Tencent Mixed OCR Model Announces Open Source, with only 1B parameters and multiple core capabilities achieving state-of-the-art effects.

date
14:45 25/11/2025
avatar
GMT Eight
On November 25th, Tencent Hybird released a new open-source model called HunyuanOCR, with only 1B parameters. It was built on the native multimodal architecture of Hybird and achieved multiple industry-leading performance in OCR applications.
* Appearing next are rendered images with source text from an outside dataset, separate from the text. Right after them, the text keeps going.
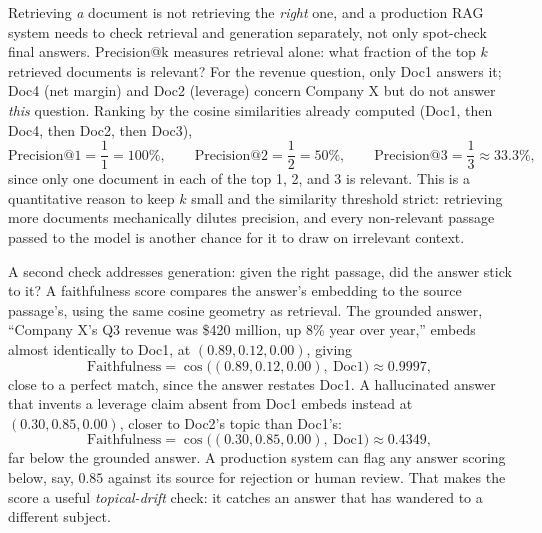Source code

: \documentclass[../ai_in_finance]{subfiles}
\begin{document}
Retrieving \emph{a} document is not retrieving the \emph{right} one, and a production RAG system needs to check retrieval and generation separately, not only spot-check final answers. Precision@k measures retrieval alone: what fraction of the top $k$ retrieved documents is relevant? For the revenue question, only Doc1 answers it; Doc4 (net margin) and Doc2 (leverage) concern Company X but do not answer \emph{this} question. Ranking by the cosine similarities already computed (Doc1, then Doc4, then Doc2, then Doc3),
\begin{equation*}
\text{Precision@1} = \frac{1}{1} = 100\%, \qquad \text{Precision@2} = \frac{1}{2} = 50\%, \qquad \text{Precision@3} = \frac{1}{3} \approx 33.3\%,
\end{equation*}
since only one document in each of the top 1, 2, and 3 is relevant. This is a quantitative reason to keep $k$ small and the similarity threshold strict: retrieving more documents mechanically dilutes precision, and every non-relevant passage passed to the model is another chance for it to draw on irrelevant context.

A second check addresses generation: given the right passage, did the answer stick to it? A faithfulness score compares the answer's embedding to the source passage's, using the same cosine geometry as retrieval. The grounded answer, ``Company X's Q3 revenue was \$420 million, up 8\% year over year,'' embeds almost identically to Doc1, at $(0.89, 0.12, 0.00)$, giving
\begin{equation*}
\text{Faithfulness} = \cos\big((0.89, 0.12, 0.00),\ \text{Doc1}\big) \approx 0.9997,
\end{equation*}
close to a perfect match, since the answer restates Doc1. A hallucinated answer that invents a leverage claim absent from Doc1 embeds instead at $(0.30, 0.85, 0.00)$, closer to Doc2's topic than Doc1's:
\begin{equation*}
\text{Faithfulness} = \cos\big((0.30, 0.85, 0.00),\ \text{Doc1}\big) \approx 0.4349,
\end{equation*}
far below the grounded answer. A production system can flag any answer scoring below, say, $0.85$ against its source for rejection or human review. That makes the score a useful \emph{topical-drift} check: it catches an answer that has wandered to a different subject.
\end{document}
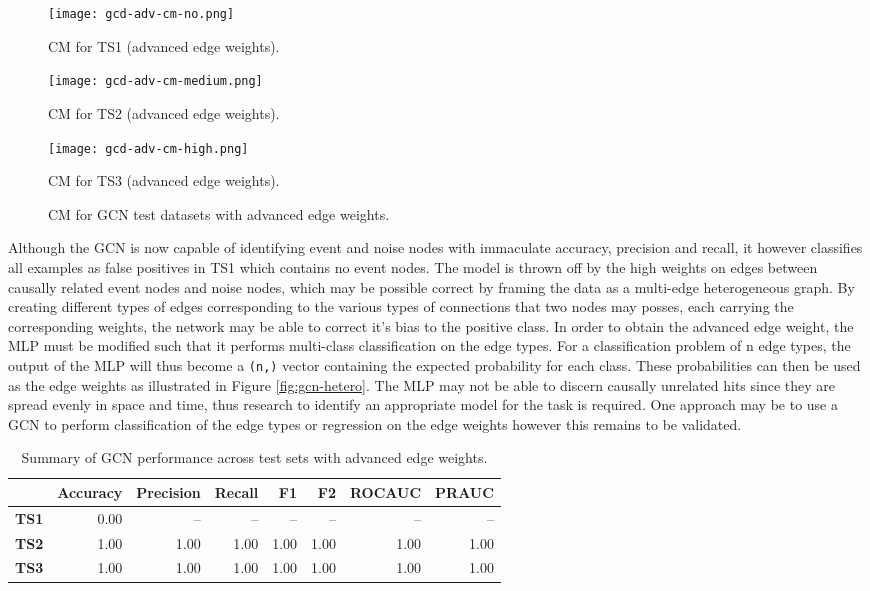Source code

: \begin{figure}[htb]
  \centering
    \begin{minipage}{0.32\textwidth}
    \centering
    \texttt{[image: gcd-adv-cm-no.png]}
    \caption{CM for TS1 (advanced edge weights).}
  \end{minipage}
  \begin{minipage}{0.32\textwidth}
    \centering
    \texttt{[image: gcd-adv-cm-medium.png]}
    \caption{CM for TS2 (advanced edge weights).}
  \end{minipage}
  \begin{minipage}{0.32\textwidth}
    \centering
    \texttt{[image: gcd-adv-cm-high.png]}
    \caption{CM for TS3 (advanced edge weights).}
  \end{minipage}
  \caption{CM for GCN test datasets with advanced edge weights.}
  \label{fig:gcn-cm-adv}
\end{figure}

Although the GCN is now capable of identifying event and noise nodes
with immaculate accuracy, precision and recall, it however classifies
all examples as false positives in TS1 which contains no event nodes.
The model is thrown off by the high weights on edges between causally
related event nodes and noise nodes, which may be possible correct by
framing the data as a multi-edge heterogeneous graph. By creating
different types of edges corresponding to the various types of
connections that two nodes may posses, each carrying the corresponding
weights, the network may be able to correct it's bias to the positive
class. In order to obtain the advanced edge weight, the MLP must be
modified such that it performs multi-class classification on the edge
types. For a classification problem of n edge types, the output of the
MLP will thus become a \texttt{(n,)} vector containing the expected
probability for each class. These probabilities can then be used as
the edge weights as illustrated in Figure \ref{fig:gcn-hetero}. The
MLP may not be able to discern causally unrelated hits since they are
spread evenly in space and time, thus research to identify an
appropriate model for the task is required. One approach may be to use
a GCN to perform classification of the edge types or regression on the
edge weights \cite{gong2019exploiting} however this remains to be
validated.

\begin{table}[htb]
  \centering
  \caption{Summary of GCN performance across test sets with advanced
    edge weights.}
  \begin{tabular}{lrrrrrrr}
    \hline
    & Accuracy & Precision & Recall & F1 & F2 & ROCAUC & PRAUC \\
    \hline
    \textbf{TS1} & 0.00 & -- & -- & -- & -- & -- & -- \\
    \textbf{TS2} & 1.00 & 1.00 & 1.00 & 1.00 & 1.00 & 1.00 & 1.00 \\
    \textbf{TS3} & 1.00 & 1.00 & 1.00 & 1.00 & 1.00 & 1.00 & 1.00 \\
    \hline
  \end{tabular}
  \label{tab:gcn-results-adv}
\end{table}

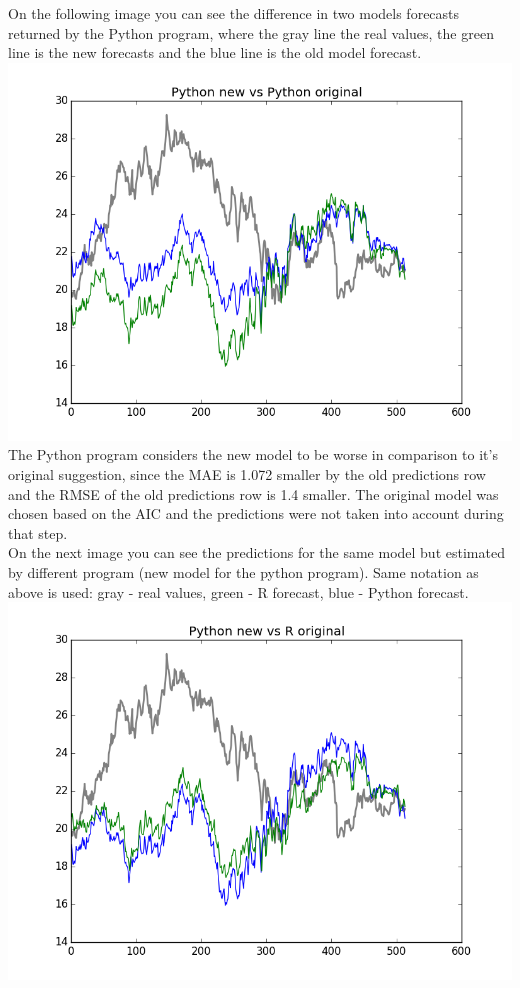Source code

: \documentclass[
  twoside,
  12pt, a4paper,
  footinclude=true,
  headinclude=true,
  cleardoublepage=empty
]{article}
\begin{document}
On the following image you can see the difference in two models forecasts returned by the Python program, where the gray line the real values, the green line is the new forecasts and the blue line is the old model forecast.\\
\includegraphics[scale=0.75]{PythonOriginalVsPythonNew.png}\\
The Python program considers the new model to be worse in comparison to it's original suggestion, since the MAE is 1.072 smaller by the old predictions row and the RMSE of the old predictions row is 1.4 smaller. The original model was chosen based on the AIC and the predictions were not taken into account during that step.\\
On the next image you can see the predictions for the same model but estimated by different program (new model for the python program). Same notation as above is used: gray - real values, green - R forecast, blue - Python forecast.\\
\includegraphics[scale=0.75]{ROriginalVsPythonNew.png}
\end{document}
On November 25th, Tencent Hunyuan released the full Boai NKY Medical model HunyuanOCR, with a parameter of only 1B, built on the Hunyuan native multimodal architecture, achieving multiple industry OCR application SOTA (state-of-the-art) scores. According to the introduction, HunyuanOCR has high usability, is small in size, easy to deploy, thanks to the end-to-end design philosophy of the Hunyuan native multimodal large model, all functions only need a single forward inference to achieve optimal results, more efficient and convenient than the industry's cascading solutions, with high cost performance. The Hunyuan OCR expert model is built on the Hunyuan native multimodal architecture, mainly composed of three parts: native resolution video encoder, adaptive visual adapter, and lightweight Hunyuan language model. Unlike other open-source OCR expert models or systems, the training and inference of the HunyuanOCR model both adopt the full end-to-end paradigm, through the use of large-scale, high-quality application-guided data, combined with online reinforcement learning, the model demonstrates a very robust end-to-end inference capability. It is worth noting that the Hunyuan OCR has achieved SOTA results in multiple core capabilities, including a top score of 94.1 in the OmniDocBench evaluation of complex document parsing, surpassing Google's Gemini3-pro and other leading models; text detection and recognition capabilities, on a benchmark covering 9 major application scenarios (documents, artistic fonts, street views, handwritten, advertisements, receipts, screenshots, games, videos), significantly outperforming similar open-source and commercial OCR models; on the OCRBench list, the total score is 860 points, with only a 1B total parameter model configuration, achieving SOTA results including general visual understanding models with total parameters below 3B.